И тем не менее этот процесс, по справедливости, может быть назван историческим.
Казачество, начиная с февральской революции, возомнило себя особью русского племени, претендовавшей на автономию тех областей, где она сосредоточивалась. Однако идеологи казачества так и не могли выработать определенной казачьей социально-политической программы. Оттого казачество все время лавировало между двумя стульями, реакцией и революцией.
Программу ему заменяла романтика. Жизнь по прадедовской старине, в степных привольях, с вольным кругом и радой, оказалась в наше время не более как красивой мечтой, навеянной казачьими поэтами вроде «донского баяна», сподвижника Каледина, Митрофана Богаевского[25].
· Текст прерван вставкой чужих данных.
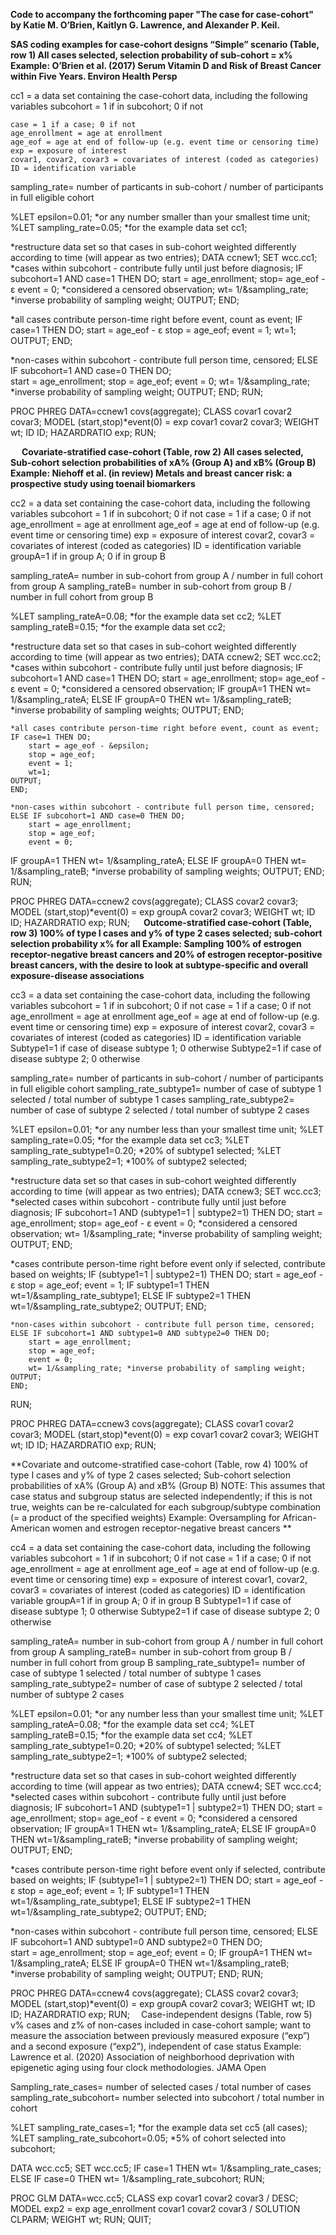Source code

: **Code to accompany the forthcoming paper "The case for case-cohort" by Katie M. O’Brien, Kaitlyn G. Lawrence, and Alexander P. Keil.**

**SAS coding examples for case-cohort designs
“Simple” scenario (Table, row 1) All cases selected, selection probability of sub-cohort = x%
Example: O’Brien et al. (2017) Serum Vitamin D and Risk of Breast Cancer within Five Years. Environ Health Persp**

cc1 = a data set containing the case-cohort data, including the following variables
	subcohort = 1 if in subcohort; 0 if not
	
	
	
	case = 1 if a case; 0 if not
	age_enrollment = age at enrollment
	age_eof = age at end of follow-up (e.g. event time or censoring time)
	exp = exposure of interest
	covar1, covar2, covar3 = covariates of interest (coded as categories)
	ID = identification variable

sampling_rate= number of particants in sub-cohort / number of participants in full eligible cohort

%LET epsilon=0.01; *or any number smaller than your smallest time unit;
%LET sampling_rate=0.05; *for the example data set cc1;

*restructure data set so that cases in sub-cohort weighted differently according to time (will appear as two entries);
DATA ccnew1;
	SET wcc.cc1;
*cases within subcohort - contribute fully until just before diagnosis;
	IF subcohort=1 AND case=1 THEN DO; 
		start = age_enrollment;
		stop= age_eof - &epsilon; 
		event = 0; *considered a censored observation;
	wt= 1/&sampling_rate; *inverse probability of sampling weight;
	OUTPUT;
	END;

*all cases contribute person-time right before event, count as event;
	IF case=1 THEN DO; 
		start = age_eof - &epsilon; 
		stop = age_eof;
		event = 1;
		wt=1;
	OUTPUT;
	END;

*non-cases within subcohort - contribute full person time, censored;
	ELSE IF subcohort=1 AND case=0 THEN DO;  
		start = age_enrollment;
		stop = age_eof;
		event = 0;
	wt= 1/&sampling_rate; 
*inverse probability of sampling weight;
	OUTPUT; 
	END;
RUN;

PROC PHREG DATA=ccnew1 covs(aggregate);
	CLASS covar1 covar2 covar3;
	MODEL (start,stop)*event(0) = exp covar1 covar2 covar3;
	WEIGHT wt;
	ID ID;
	HAZARDRATIO exp;
RUN;

 
**Covariate-stratified case-cohort (Table, row 2) All cases selected, Sub-cohort selection probabilities of xA% (Group A) and xB% (Group B)
Example: Niehoff et al. (in review) Metals and breast cancer risk: a prospective study using toenail biomarkers**

cc2 = a data set containing the case-cohort data, including the following variables
	subcohort = 1 if in subcohort; 0 if not
	case = 1 if a case; 0 if not
	age_enrollment = age at enrollment
	age_eof = age at end of follow-up (e.g. event time or censoring time)
	exp = exposure of interest
	covar2, covar3 = covariates of interest (coded as categories)
	ID = identification variable
	groupA=1 if in group A; 0 if in group B

sampling_rateA= number in sub-cohort from group A / number in full cohort from group A
sampling_rateB= number in sub-cohort from group B / number in full cohort from group B

%LET sampling_rateA=0.08; *for the example data set cc2;
%LET sampling_rateB=0.15; *for the example data set cc2;

*restructure data set so that cases in sub-cohort weighted differently according to time (will appear as two entries);
DATA ccnew2;
	SET wcc.cc2;
*cases within subcohort - contribute fully until just before diagnosis;
	IF subcohort=1 AND case=1 THEN DO; 
		start = age_enrollment;
		stop= age_eof - &epsilon; 
		event = 0; *considered a censored observation;
	IF groupA=1 THEN wt= 1/&sampling_rateA; 
	ELSE IF groupA=0 THEN wt= 1/&sampling_rateB;
*inverse probability of sampling weights;
	OUTPUT;
	END;

	*all cases contribute person-time right before event, count as event;
	IF case=1 THEN DO; 
		start = age_eof - &epsilon; 
		stop = age_eof;
		event = 1;
		wt=1;
	OUTPUT;
	END;

	*non-cases within subcohort - contribute full person time, censored;
	ELSE IF subcohort=1 AND case=0 THEN DO;  
		start = age_enrollment;
		stop = age_eof;
		event = 0;
IF groupA=1 THEN wt= 1/&sampling_rateA; 
ELSE IF groupA=0 THEN wt= 1/&sampling_rateB;
*inverse probability of sampling weights;
	OUTPUT; 
	END;
RUN;

PROC PHREG DATA=ccnew2 covs(aggregate);
	CLASS covar2 covar3;
	MODEL (start,stop)*event(0) = exp groupA covar2 covar3;
	WEIGHT wt;
	ID ID;
	HAZARDRATIO exp;
RUN;
 
**Outcome-stratified case-cohort (Table, row 3) 100% of type I cases and y% of type 2 cases selected; sub-cohort selection probability x% for all
Example: Sampling 100% of estrogen receptor-negative breast cancers and 20% of estrogen receptor-positive breast cancers, with the desire to look at subtype-specific and overall exposure-disease associations**

cc3 = a data set containing the case-cohort data, including the following variables
	subcohort = 1 if in subcohort; 0 if not
	case = 1 if a case; 0 if not
	age_enrollment = age at enrollment
	age_eof = age at end of follow-up (e.g. event time or censoring time)
	exp = exposure of interest
	covar2, covar3 = covariates of interest (coded as categories)
	ID = identification variable
	Subtype1=1 if case of disease subtype 1; 0 otherwise
	Subtype2=1 if case of disease subtype 2; 0 otherwise

sampling_rate= number of particants in sub-cohort / number of participants in full eligible cohort
sampling_rate_subtype1= number of case of subtype 1 selected / total number of subtype 1 cases
sampling_rate_subtype2= number of case of subtype 2 selected / total number of subtype 2 cases

%LET epsilon=0.01; *or any number less than your smallest time unit;
%LET sampling_rate=0.05; *for the example data set cc3;
%LET sampling_rate_subtype1=0.20; *20% of subtype1 selected;
%LET sampling_rate_subtype2=1; *100% of subtype2 selected;

*restructure data set so that cases in sub-cohort weighted differently according to time (will appear as two entries);
DATA ccnew3;
	SET wcc.cc3;
*selected cases within subcohort - contribute fully until just before diagnosis;
	IF subcohort=1 AND (subtype1=1 | subtype2=1) THEN DO; 
		start = age_enrollment;
		stop= age_eof - &epsilon; 
		event = 0; *considered a censored observation;
		wt= 1/&sampling_rate; 
*inverse probability of sampling weight;
	OUTPUT;
	END;

*cases contribute person-time right before event only if selected, contribute based on weights;
	IF (subtype1=1 | subtype2=1) THEN DO; 
		start = age_eof - &epsilon; 
		stop = age_eof;
		event = 1;
		IF subtype1=1 THEN wt=1/&sampling_rate_subtype1;
			ELSE IF subtype2=1 THEN wt=1/&sampling_rate_subtype2;
	OUTPUT;
	END;

	*non-cases within subcohort - contribute full person time, censored;
	ELSE IF subcohort=1 AND subtype1=0 AND subtype2=0 THEN DO;  
		start = age_enrollment;
		stop = age_eof;
		event = 0;
		wt= 1/&sampling_rate; *inverse probability of sampling weight;
	OUTPUT; 
	END;
RUN;

PROC PHREG DATA=ccnew3 covs(aggregate);
	CLASS covar1 covar2 covar3;
	MODEL (start,stop)*event(0) = exp covar1 covar2 covar3;
	WEIGHT wt;
	ID ID;
	HAZARDRATIO exp;
RUN; 

**Covariate and outcome-stratified case-cohort (Table, row 4) 100% of type I cases and y% of type 2 cases selected; Sub-cohort selection probabilities of xA% (Group A) and xB% (Group B)
NOTE: This assumes that case status and subgroup status are selected independently; if this is not true, weights can be re-calculated for each subgroup/subtype combination (= a product of the specified weights)
Example: Oversampling for African-American women and estrogen receptor-negative breast cancers **

cc4 = a data set containing the case-cohort data, including the following variables
	subcohort = 1 if in subcohort; 0 if not
	case = 1 if a case; 0 if not
	age_enrollment = age at enrollment
	age_eof = age at end of follow-up (e.g. event time or censoring time)
	exp = exposure of interest
	covar1, covar2, covar3 = covariates of interest (coded as categories)
	ID = identification variable
groupA=1 if in group A; 0 if in group B
	Subtype1=1 if case of disease subtype 1; 0 otherwise
	Subtype2=1 if case of disease subtype 2; 0 otherwise

sampling_rateA= number in sub-cohort from group A / number in full cohort from group A
sampling_rateB= number in sub-cohort from group B / number in full cohort from group B
sampling_rate_subtype1= number of case of subtype 1 selected / total number of subtype 1 cases
sampling_rate_subtype2= number of case of subtype 2 selected / total number of subtype 2 cases

%LET epsilon=0.01; *or any number less than your smallest time unit;
%LET sampling_rateA=0.08; *for the example data set cc4;
%LET sampling_rateB=0.15; *for the example data set cc4;
%LET sampling_rate_subtype1=0.20; *20% of subtype1 selected;
%LET sampling_rate_subtype2=1; *100% of subtype2 selected;

*restructure data set so that cases in sub-cohort weighted differently according to time (will appear as two entries);
DATA ccnew4;
	SET wcc.cc4;
*selected cases within subcohort - contribute fully until just before diagnosis;
	IF subcohort=1 AND (subtype1=1 | subtype2=1) THEN DO; 
		start = age_enrollment;
		stop= age_eof - &epsilon; 
		event = 0; *considered a censored observation;
		IF groupA=1 THEN wt= 1/&sampling_rateA; 
			ELSE IF groupA=0 THEN wt=1/&sampling_rateB; 
		*inverse probability of sampling weight;
	OUTPUT;
	END;

*cases contribute person-time right before event only if selected, contribute based on weights;
	IF (subtype1=1 | subtype2=1) THEN DO; 
		start = age_eof - &epsilon; 
		stop = age_eof;
		event = 1;
		IF subtype1=1 THEN wt=1/&sampling_rate_subtype1;
			ELSE IF subtype2=1 THEN wt=1/&sampling_rate_subtype2;
	OUTPUT;
	END;

*non-cases within subcohort - contribute full person time, censored;
	ELSE IF subcohort=1 AND subtype1=0 AND subtype2=0 THEN DO;  
		start = age_enrollment;
		stop = age_eof;
		event = 0;
		IF groupA=1 THEN wt= 1/&sampling_rateA; 
			ELSE IF groupA=0 THEN wt=1/&sampling_rateB; 
		*inverse probability of sampling weight;
	OUTPUT; 
	END;
RUN;

PROC PHREG DATA=ccnew4 covs(aggregate);
	CLASS covar2 covar3;
	MODEL (start,stop)*event(0) = exp groupA covar2 covar3;
	WEIGHT wt;
	ID ID;
	HAZARDRATIO exp;
RUN; 
Case-independent designs (Table, row 5) v% cases and z% of non-cases included in case-cohort sample; want to measure the association between previously measured exposure (“exp”) and a second exposure (“exp2”), independent of case status
Example: Lawrence et al. (2020) Association of neighborhood deprivation with epigenetic aging using four clock methodologies. JAMA Open

Sampling_rate_cases= number of selected cases / total number of cases
sampling_rate_subcohort= number selected into subcohort / total number in cohort


%LET sampling_rate_cases=1; *for the example data set cc5 (all cases);
%LET sampling_rate_subcohort=0.05; *5% of cohort selected into subcohort;

DATA wcc.cc5;
	SET wcc.cc5;
	IF case=1 THEN wt= 1/&sampling_rate_cases; 
		ELSE IF case=0 THEN wt= 1/&sampling_rate_subcohort; 
RUN;

PROC GLM DATA=wcc.cc5;
	CLASS exp covar1 covar2 covar3 / DESC;
MODEL exp2 = exp age_enrollment covar1 covar2 covar3 / SOLUTION CLPARM;
	WEIGHT wt;
RUN;
QUIT;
Казачьи массы совершенно не понимали своих идеологов и их программы. Будучи земледельцами, казаки были в то же время и воинами, воспитанными в казарменной дисциплине царских времен. Привычка к рабскому повиновению сделала их игрушками в руках реакционных генералов, голос же земли звал их к рабоче-крестьянской власти. Потому-то казачество столько раз признавало советскую власть, потом восставало, снова мирилось и т. д. Равным образом не ладило оно и с лагерем реакционеров, с Добровольческой армией, благодаря своим политическим деятелям, казакоманам. Добровольческая армия, наследие старого режима, нуждалась в казаках, как в пушечном мясе, но считала абсурдом какое бы то ни было обособление их от той России, которую она представляла, и от той политической программы, которую она проводила в жизнь. Летом 1919 года в г. Ростове пал от руки убийцы, направленного близкими к Доброволии кругами, председатель кубанской рады Н. С. Рябовол. Это было первое предостережение казакам. В ноябре того же года Деникин учинил суровую расправу с членом рады Калабуховым. Теперь наконец старая царская Россия в лице Врангеля и его суда юридическим актом зафиксировала ненужность и вредоносность обособления казачества, которое она признавала только привилегированным военно-земледельческим классом.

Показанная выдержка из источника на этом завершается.